PROBLEM TO WORK ON: Check each line of the listing for the word "tabular" and report how many lines contain it, giving nothing but the number.

RAW DATA:
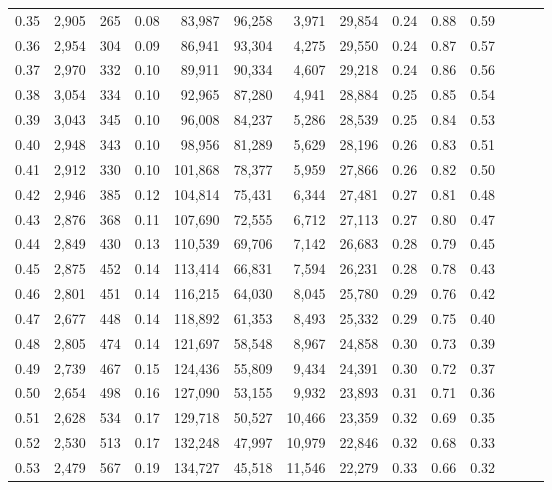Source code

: \begin{tabular}{rrrrrrrrrrrrrr}
0.35 &  2,905 &    265 &  0.08 &   83,987 &   96,258 &   3,971 &  29,854 &  0.24 &  0.88 &      0.59 \\
0.36 &  2,954 &    304 &  0.09 &   86,941 &   93,304 &   4,275 &  29,550 &  0.24 &  0.87 &      0.57 \\
0.37 &  2,970 &    332 &  0.10 &   89,911 &   90,334 &   4,607 &  29,218 &  0.24 &  0.86 &      0.56 \\
0.38 &  3,054 &    334 &  0.10 &   92,965 &   87,280 &   4,941 &  28,884 &  0.25 &  0.85 &      0.54 \\
0.39 &  3,043 &    345 &  0.10 &   96,008 &   84,237 &   5,286 &  28,539 &  0.25 &  0.84 &      0.53 \\
0.40 &  2,948 &    343 &  0.10 &   98,956 &   81,289 &   5,629 &  28,196 &  0.26 &  0.83 &      0.51 \\
0.41 &  2,912 &    330 &  0.10 &  101,868 &   78,377 &   5,959 &  27,866 &  0.26 &  0.82 &      0.50 \\
0.42 &  2,946 &    385 &  0.12 &  104,814 &   75,431 &   6,344 &  27,481 &  0.27 &  0.81 &      0.48 \\
0.43 &  2,876 &    368 &  0.11 &  107,690 &   72,555 &   6,712 &  27,113 &  0.27 &  0.80 &      0.47 \\
0.44 &  2,849 &    430 &  0.13 &  110,539 &   69,706 &   7,142 &  26,683 &  0.28 &  0.79 &      0.45 \\
0.45 &  2,875 &    452 &  0.14 &  113,414 &   66,831 &   7,594 &  26,231 &  0.28 &  0.78 &      0.43 \\
0.46 &  2,801 &    451 &  0.14 &  116,215 &   64,030 &   8,045 &  25,780 &  0.29 &  0.76 &      0.42 \\
0.47 &  2,677 &    448 &  0.14 &  118,892 &   61,353 &   8,493 &  25,332 &  0.29 &  0.75 &      0.40 \\
0.48 &  2,805 &    474 &  0.14 &  121,697 &   58,548 &   8,967 &  24,858 &  0.30 &  0.73 &      0.39 \\
0.49 &  2,739 &    467 &  0.15 &  124,436 &   55,809 &   9,434 &  24,391 &  0.30 &  0.72 &      0.37 \\
0.50 &  2,654 &    498 &  0.16 &  127,090 &   53,155 &   9,932 &  23,893 &  0.31 &  0.71 &      0.36 \\
0.51 &  2,628 &    534 &  0.17 &  129,718 &   50,527 &  10,466 &  23,359 &  0.32 &  0.69 &      0.35 \\
0.52 &  2,530 &    513 &  0.17 &  132,248 &   47,997 &  10,979 &  22,846 &  0.32 &  0.68 &      0.33 \\
0.53 &  2,479 &    567 &  0.19 &  134,727 &   45,518 &  11,546 &  22,279 &  0.33 &  0.66 &      0.32 \\

\end{tabular}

OUTPUT OF THE EXERCISE: 2